Collected data
Segment Open
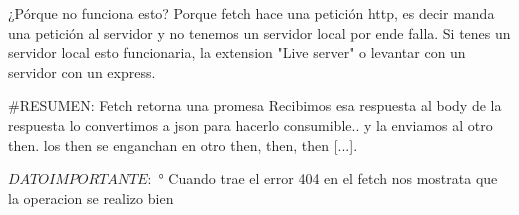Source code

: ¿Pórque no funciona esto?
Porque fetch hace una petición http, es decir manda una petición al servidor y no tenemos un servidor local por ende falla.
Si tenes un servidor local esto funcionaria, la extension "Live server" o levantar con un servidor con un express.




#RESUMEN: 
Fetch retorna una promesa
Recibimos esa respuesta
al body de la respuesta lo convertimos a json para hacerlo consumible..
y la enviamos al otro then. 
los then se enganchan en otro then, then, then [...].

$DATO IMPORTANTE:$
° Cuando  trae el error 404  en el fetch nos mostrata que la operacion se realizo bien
Segment Closed
Segment Open
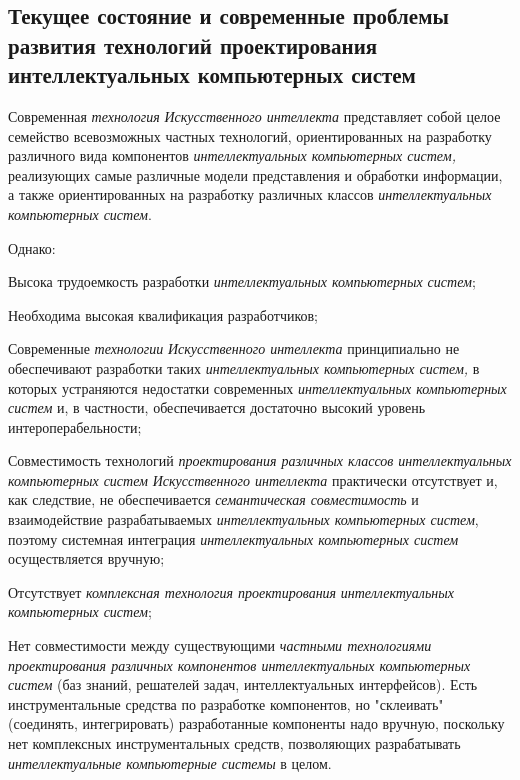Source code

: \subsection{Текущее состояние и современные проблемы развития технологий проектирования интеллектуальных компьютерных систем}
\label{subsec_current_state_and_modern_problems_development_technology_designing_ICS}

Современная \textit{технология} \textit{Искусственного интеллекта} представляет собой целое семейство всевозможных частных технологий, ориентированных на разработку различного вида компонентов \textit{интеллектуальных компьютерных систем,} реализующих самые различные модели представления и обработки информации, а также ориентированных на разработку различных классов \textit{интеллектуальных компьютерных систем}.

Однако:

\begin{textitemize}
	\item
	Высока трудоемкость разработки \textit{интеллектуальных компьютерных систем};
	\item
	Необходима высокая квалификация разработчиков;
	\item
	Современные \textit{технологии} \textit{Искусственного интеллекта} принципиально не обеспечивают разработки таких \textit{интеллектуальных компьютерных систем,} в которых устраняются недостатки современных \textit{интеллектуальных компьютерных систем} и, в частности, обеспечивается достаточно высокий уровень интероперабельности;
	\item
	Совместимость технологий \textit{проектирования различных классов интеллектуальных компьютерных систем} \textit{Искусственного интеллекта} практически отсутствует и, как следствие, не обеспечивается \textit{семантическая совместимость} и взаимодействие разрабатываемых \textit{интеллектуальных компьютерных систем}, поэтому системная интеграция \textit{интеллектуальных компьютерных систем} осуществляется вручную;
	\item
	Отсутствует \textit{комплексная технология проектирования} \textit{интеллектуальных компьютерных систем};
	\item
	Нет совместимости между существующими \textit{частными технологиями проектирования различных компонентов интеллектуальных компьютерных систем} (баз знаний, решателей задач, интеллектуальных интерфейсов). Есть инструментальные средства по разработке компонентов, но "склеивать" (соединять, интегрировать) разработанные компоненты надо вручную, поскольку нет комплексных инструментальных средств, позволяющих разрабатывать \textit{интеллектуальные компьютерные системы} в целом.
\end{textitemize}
Segment Closed
Segment Open
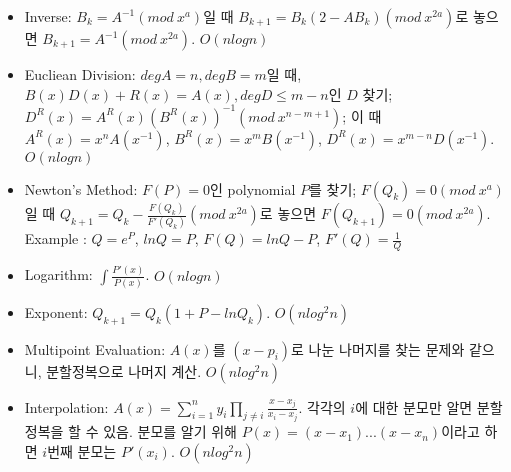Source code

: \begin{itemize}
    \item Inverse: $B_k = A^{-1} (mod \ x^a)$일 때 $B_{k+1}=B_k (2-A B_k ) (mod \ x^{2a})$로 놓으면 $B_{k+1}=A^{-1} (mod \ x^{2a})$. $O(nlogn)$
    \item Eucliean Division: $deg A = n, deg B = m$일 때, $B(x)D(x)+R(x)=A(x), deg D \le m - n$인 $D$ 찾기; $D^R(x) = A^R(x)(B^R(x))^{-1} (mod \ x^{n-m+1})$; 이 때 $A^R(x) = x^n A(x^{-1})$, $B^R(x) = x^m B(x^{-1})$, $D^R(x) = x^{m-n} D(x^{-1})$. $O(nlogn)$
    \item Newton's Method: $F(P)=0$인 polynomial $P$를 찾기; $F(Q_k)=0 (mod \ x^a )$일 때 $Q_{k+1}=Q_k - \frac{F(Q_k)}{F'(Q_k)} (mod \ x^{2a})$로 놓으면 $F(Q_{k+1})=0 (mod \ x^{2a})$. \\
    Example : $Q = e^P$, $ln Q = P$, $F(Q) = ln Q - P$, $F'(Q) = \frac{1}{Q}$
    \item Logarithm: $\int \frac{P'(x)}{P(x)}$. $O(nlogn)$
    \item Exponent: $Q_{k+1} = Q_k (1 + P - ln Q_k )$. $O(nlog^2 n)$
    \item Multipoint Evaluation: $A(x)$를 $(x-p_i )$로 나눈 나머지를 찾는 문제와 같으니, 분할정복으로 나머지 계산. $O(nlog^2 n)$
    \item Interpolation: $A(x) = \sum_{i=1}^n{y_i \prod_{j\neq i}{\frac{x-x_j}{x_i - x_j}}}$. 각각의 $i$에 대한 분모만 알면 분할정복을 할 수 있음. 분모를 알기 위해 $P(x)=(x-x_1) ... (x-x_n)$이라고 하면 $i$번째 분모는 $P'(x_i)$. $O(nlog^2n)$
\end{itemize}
Segment Closed
Prompt. Across the records above, count the lines holding "классов" and write down only that count.

Task solution. 2